Records from a dataset
----------
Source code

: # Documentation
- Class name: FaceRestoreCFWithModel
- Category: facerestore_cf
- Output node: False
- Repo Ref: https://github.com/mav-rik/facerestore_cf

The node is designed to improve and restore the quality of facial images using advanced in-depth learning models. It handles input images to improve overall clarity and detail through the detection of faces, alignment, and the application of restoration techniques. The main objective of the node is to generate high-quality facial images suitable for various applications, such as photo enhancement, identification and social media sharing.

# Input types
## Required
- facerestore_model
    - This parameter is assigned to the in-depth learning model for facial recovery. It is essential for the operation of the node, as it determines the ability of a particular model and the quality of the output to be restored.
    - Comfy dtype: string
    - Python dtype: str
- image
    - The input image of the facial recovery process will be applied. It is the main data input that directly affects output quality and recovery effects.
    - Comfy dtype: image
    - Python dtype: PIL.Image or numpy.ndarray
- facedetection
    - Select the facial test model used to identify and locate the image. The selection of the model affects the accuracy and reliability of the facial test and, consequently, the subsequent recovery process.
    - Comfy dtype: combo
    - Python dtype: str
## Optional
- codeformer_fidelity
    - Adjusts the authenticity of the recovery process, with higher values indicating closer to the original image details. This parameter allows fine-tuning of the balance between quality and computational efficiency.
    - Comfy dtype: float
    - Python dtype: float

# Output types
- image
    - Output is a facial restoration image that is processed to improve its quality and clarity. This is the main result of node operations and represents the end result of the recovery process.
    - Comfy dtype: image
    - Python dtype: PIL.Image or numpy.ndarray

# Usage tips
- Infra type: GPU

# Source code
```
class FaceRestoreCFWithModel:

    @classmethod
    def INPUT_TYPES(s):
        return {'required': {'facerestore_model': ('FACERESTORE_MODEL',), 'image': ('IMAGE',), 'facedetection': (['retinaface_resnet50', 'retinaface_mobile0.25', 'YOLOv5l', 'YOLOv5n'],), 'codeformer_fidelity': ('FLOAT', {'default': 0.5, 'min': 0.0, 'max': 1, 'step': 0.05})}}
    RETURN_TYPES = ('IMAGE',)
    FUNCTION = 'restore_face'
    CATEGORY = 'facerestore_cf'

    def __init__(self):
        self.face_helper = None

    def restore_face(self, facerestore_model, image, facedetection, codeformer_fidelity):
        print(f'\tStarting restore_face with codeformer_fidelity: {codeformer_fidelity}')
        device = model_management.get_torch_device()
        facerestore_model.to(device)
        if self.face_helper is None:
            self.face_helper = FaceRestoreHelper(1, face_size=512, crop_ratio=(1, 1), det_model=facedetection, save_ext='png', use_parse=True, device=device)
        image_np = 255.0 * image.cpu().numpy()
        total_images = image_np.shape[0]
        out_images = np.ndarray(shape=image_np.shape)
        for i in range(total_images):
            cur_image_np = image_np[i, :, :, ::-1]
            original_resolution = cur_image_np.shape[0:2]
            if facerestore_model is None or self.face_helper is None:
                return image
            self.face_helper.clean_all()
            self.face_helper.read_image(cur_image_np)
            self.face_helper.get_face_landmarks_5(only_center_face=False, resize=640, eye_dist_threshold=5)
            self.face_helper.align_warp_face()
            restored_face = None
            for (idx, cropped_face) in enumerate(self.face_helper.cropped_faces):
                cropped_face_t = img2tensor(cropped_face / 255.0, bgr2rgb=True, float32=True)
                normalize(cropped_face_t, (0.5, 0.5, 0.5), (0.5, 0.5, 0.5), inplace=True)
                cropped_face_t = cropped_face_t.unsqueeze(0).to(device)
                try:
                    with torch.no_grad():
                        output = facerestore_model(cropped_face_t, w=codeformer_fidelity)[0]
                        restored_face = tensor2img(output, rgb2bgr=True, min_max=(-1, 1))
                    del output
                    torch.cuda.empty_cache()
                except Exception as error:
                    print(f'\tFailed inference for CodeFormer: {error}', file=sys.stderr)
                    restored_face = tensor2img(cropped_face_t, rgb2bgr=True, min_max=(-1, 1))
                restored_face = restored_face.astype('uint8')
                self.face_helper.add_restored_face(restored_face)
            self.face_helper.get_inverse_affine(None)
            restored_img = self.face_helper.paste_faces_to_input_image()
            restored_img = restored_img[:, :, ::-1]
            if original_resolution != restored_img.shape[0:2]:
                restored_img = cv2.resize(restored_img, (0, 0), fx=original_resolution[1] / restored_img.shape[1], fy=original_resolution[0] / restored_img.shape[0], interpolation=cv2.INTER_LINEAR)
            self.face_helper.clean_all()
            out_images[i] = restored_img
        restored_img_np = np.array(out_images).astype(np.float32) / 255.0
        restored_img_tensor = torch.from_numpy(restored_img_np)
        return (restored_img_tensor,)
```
----------
• Exercise: Transcribe all the entries, keeping each one exactly as it is.

• Problem solution:
Source code

: # Documentation
- Class name: FaceRestoreCFWithModel
- Category: facerestore_cf
- Output node: False
- Repo Ref: https://github.com/mav-rik/facerestore_cf

The node is designed to improve and restore the quality of facial images using advanced in-depth learning models. It handles input images to improve overall clarity and detail through the detection of faces, alignment, and the application of restoration techniques. The main objective of the node is to generate high-quality facial images suitable for various applications, such as photo enhancement, identification and social media sharing.

# Input types
## Required
- facerestore_model
    - This parameter is assigned to the in-depth learning model for facial recovery. It is essential for the operation of the node, as it determines the ability of a particular model and the quality of the output to be restored.
    - Comfy dtype: string
    - Python dtype: str
- image
    - The input image of the facial recovery process will be applied. It is the main data input that directly affects output quality and recovery effects.
    - Comfy dtype: image
    - Python dtype: PIL.Image or numpy.ndarray
- facedetection
    - Select the facial test model used to identify and locate the image. The selection of the model affects the accuracy and reliability of the facial test and, consequently, the subsequent recovery process.
    - Comfy dtype: combo
    - Python dtype: str
## Optional
- codeformer_fidelity
    - Adjusts the authenticity of the recovery process, with higher values indicating closer to the original image details. This parameter allows fine-tuning of the balance between quality and computational efficiency.
    - Comfy dtype: float
    - Python dtype: float

# Output types
- image
    - Output is a facial restoration image that is processed to improve its quality and clarity. This is the main result of node operations and represents the end result of the recovery process.
    - Comfy dtype: image
    - Python dtype: PIL.Image or numpy.ndarray

# Usage tips
- Infra type: GPU

# Source code
```
class FaceRestoreCFWithModel:

    @classmethod
    def INPUT_TYPES(s):
        return {'required': {'facerestore_model': ('FACERESTORE_MODEL',), 'image': ('IMAGE',), 'facedetection': (['retinaface_resnet50', 'retinaface_mobile0.25', 'YOLOv5l', 'YOLOv5n'],), 'codeformer_fidelity': ('FLOAT', {'default': 0.5, 'min': 0.0, 'max': 1, 'step': 0.05})}}
    RETURN_TYPES = ('IMAGE',)
    FUNCTION = 'restore_face'
    CATEGORY = 'facerestore_cf'

    def __init__(self):
        self.face_helper = None

    def restore_face(self, facerestore_model, image, facedetection, codeformer_fidelity):
        print(f'\tStarting restore_face with codeformer_fidelity: {codeformer_fidelity}')
        device = model_management.get_torch_device()
        facerestore_model.to(device)
        if self.face_helper is None:
            self.face_helper = FaceRestoreHelper(1, face_size=512, crop_ratio=(1, 1), det_model=facedetection, save_ext='png', use_parse=True, device=device)
        image_np = 255.0 * image.cpu().numpy()
        total_images = image_np.shape[0]
        out_images = np.ndarray(shape=image_np.shape)
        for i in range(total_images):
            cur_image_np = image_np[i, :, :, ::-1]
            original_resolution = cur_image_np.shape[0:2]
            if facerestore_model is None or self.face_helper is None:
                return image
            self.face_helper.clean_all()
            self.face_helper.read_image(cur_image_np)
            self.face_helper.get_face_landmarks_5(only_center_face=False, resize=640, eye_dist_threshold=5)
            self.face_helper.align_warp_face()
            restored_face = None
            for (idx, cropped_face) in enumerate(self.face_helper.cropped_faces):
                cropped_face_t = img2tensor(cropped_face / 255.0, bgr2rgb=True, float32=True)
                normalize(cropped_face_t, (0.5, 0.5, 0.5), (0.5, 0.5, 0.5), inplace=True)
                cropped_face_t = cropped_face_t.unsqueeze(0).to(device)
                try:
                    with torch.no_grad():
                        output = facerestore_model(cropped_face_t, w=codeformer_fidelity)[0]
                        restored_face = tensor2img(output, rgb2bgr=True, min_max=(-1, 1))
                    del output
                    torch.cuda.empty_cache()
                except Exception as error:
                    print(f'\tFailed inference for CodeFormer: {error}', file=sys.stderr)
                    restored_face = tensor2img(cropped_face_t, rgb2bgr=True, min_max=(-1, 1))
                restored_face = restored_face.astype('uint8')
                self.face_helper.add_restored_face(restored_face)
            self.face_helper.get_inverse_affine(None)
            restored_img = self.face_helper.paste_faces_to_input_image()
            restored_img = restored_img[:, :, ::-1]
            if original_resolution != restored_img.shape[0:2]:
                restored_img = cv2.resize(restored_img, (0, 0), fx=original_resolution[1] / restored_img.shape[1], fy=original_resolution[0] / restored_img.shape[0], interpolation=cv2.INTER_LINEAR)
            self.face_helper.clean_all()
            out_images[i] = restored_img
        restored_img_np = np.array(out_images).astype(np.float32) / 255.0
        restored_img_tensor = torch.from_numpy(restored_img_np)
        return (restored_img_tensor,)
```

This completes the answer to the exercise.